K33リサーチディレクターのベトレ・ルンデ氏が発表したレポートによると、デリバティブ利回り、未決済建玉、ETFフロー、米国利回り曲線などのマクロ経済データを含む同社の「体制指標」は、2022年9月と11月の間に「驚くほど強い類似性」を示している。
これらの期間は、2022年の世界的な下落の底値付近と一致していました。しかし、ルンデ氏は、その頃に底値が形成されたものの、その後は低利回りで退屈な調整局面が長く続いたと指摘しました。
レポートによると、ビットコインは1月以降約28%下落しており、デリバティブ市場における守備的なポジションの蔓延を浮き彫りにしています。資金調達率は11日間マイナスで推移し、オープンポジションは26万BTCを下回り、投資家はロングポジションを決済しているとのことです。K33によると、レバレッジの低減はデリバティブに起因する急激な「スクイーズ」変動のリスクも低減させるとのことです。

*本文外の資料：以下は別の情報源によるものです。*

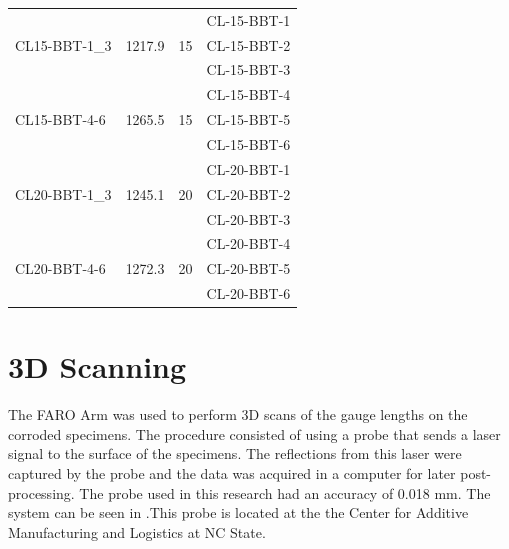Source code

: \begin{table}[htbp]
\begin{tabular}{lccl}
\multirow{3}{*}{CL15-BBT-1\_3} & \multirow{3}{*}{1217.9} & \multirow{3}{*}{15} & CL-15-BBT-1           \\
                               &                         &                     & CL-15-BBT-2           \\
                               &                         &                     & CL-15-BBT-3           \\
\multirow{3}{*}{CL15-BBT-4-6}  & \multirow{3}{*}{1265.5} & \multirow{3}{*}{15} & CL-15-BBT-4           \\
                               &                         &                     & CL-15-BBT-5           \\
                               &                         &                     & CL-15-BBT-6           \\
\multirow{3}{*}{CL20-BBT-1\_3} & \multirow{3}{*}{1245.1} & \multirow{3}{*}{20} & CL-20-BBT-1           \\
                               &                         &                     & CL-20-BBT-2           \\
                               &                         &                     & CL-20-BBT-3           \\
\multirow{3}{*}{CL20-BBT-4-6}  & \multirow{3}{*}{1272.3} & \multirow{3}{*}{20} & CL-20-BBT-4           \\
                               &                         &                     & CL-20-BBT-5           \\
                               &                         &                     & CL-20-BBT-6          
\end{tabular}
\end{table}

\section{3D Scanning}

The FARO Arm \cite{FAROTechnologiesInc.2022} was used to perform 3D scans of the gauge lengths on the corroded specimens. The procedure consisted of using a probe that sends a laser signal to the surface of   the specimens. The reflections from this laser were captured by the probe and the data was acquired in a computer for later post-processing. The probe used in this research had an accuracy of 0.018 mm. The system can be seen in .This probe is located at the the Center for Additive Manufacturing and Logistics at NC State.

同社は、このモデルはデリバティブデータに最も重点を置いており、現在の状況は底入れ傾向にあるものの、急速な回復の可能性は示唆していないと指摘した。K33は、ビットコインは長期間にわたり6万ドルから7万5000ドルの間で取引される可能性があり、現在の水準は魅力的かもしれないが、投資家は忍耐強く待つべきだと述べた。

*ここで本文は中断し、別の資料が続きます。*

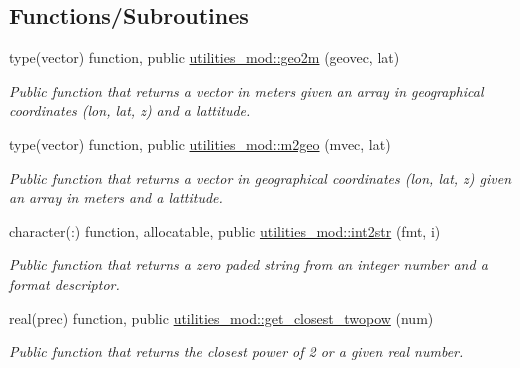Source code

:\subsection*{Functions/\+Subroutines}
\begin{DoxyCompactItemize}
\item 
type(vector) function, public \mbox{\hyperlink{namespaceutilities__mod_a415de70150d626b1e8c6e0c8c0e09e8b}{utilities\+\_\+mod\+::geo2m}} (geovec, lat)
\begin{DoxyCompactList}\small\item\em Public function that returns a vector in meters given an array in geographical coordinates (lon, lat, z) and a lattitude. \end{DoxyCompactList}\item 
type(vector) function, public \mbox{\hyperlink{namespaceutilities__mod_ac4f9ec7e3dc3683a4e79e462d89a90b9}{utilities\+\_\+mod\+::m2geo}} (mvec, lat)
\begin{DoxyCompactList}\small\item\em Public function that returns a vector in geographical coordinates (lon, lat, z) given an array in meters and a lattitude. \end{DoxyCompactList}\item 
character(\+:) function, allocatable, public \mbox{\hyperlink{namespaceutilities__mod_ab414aa8d1299fc8dfb5941113d050dd3}{utilities\+\_\+mod\+::int2str}} (fmt, i)
\begin{DoxyCompactList}\small\item\em Public function that returns a zero paded string from an integer number and a format descriptor. \end{DoxyCompactList}\item 
real(prec) function, public \mbox{\hyperlink{namespaceutilities__mod_a683f93677348e11d331c1c37c66caf7a}{utilities\+\_\+mod\+::get\+\_\+closest\+\_\+twopow}} (num)
\begin{DoxyCompactList}\small\item\em Public function that returns the closest power of 2 or a given real number. \end{DoxyCompactList}\end{DoxyCompactItemize}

レポートのその他の主要な調査結果には、スポット取引量が週ベースで59%減少したこと、先物建玉が4ヶ月ぶりの低水準に落ち込んだこと、そしてボラティリティが正常化したことが挙げられます。機関投資家の取引では、CME取引は依然として低調で、ビットコインETFは10月以降、103,113BTCという記録的な下落を記録しました。
K33は、恐怖指数が底を打っただけでは株価上昇の強い兆候にはならないと強調し、回復には時間がかかる可能性があると結論付けた。
※これは投資アドバイスではありません。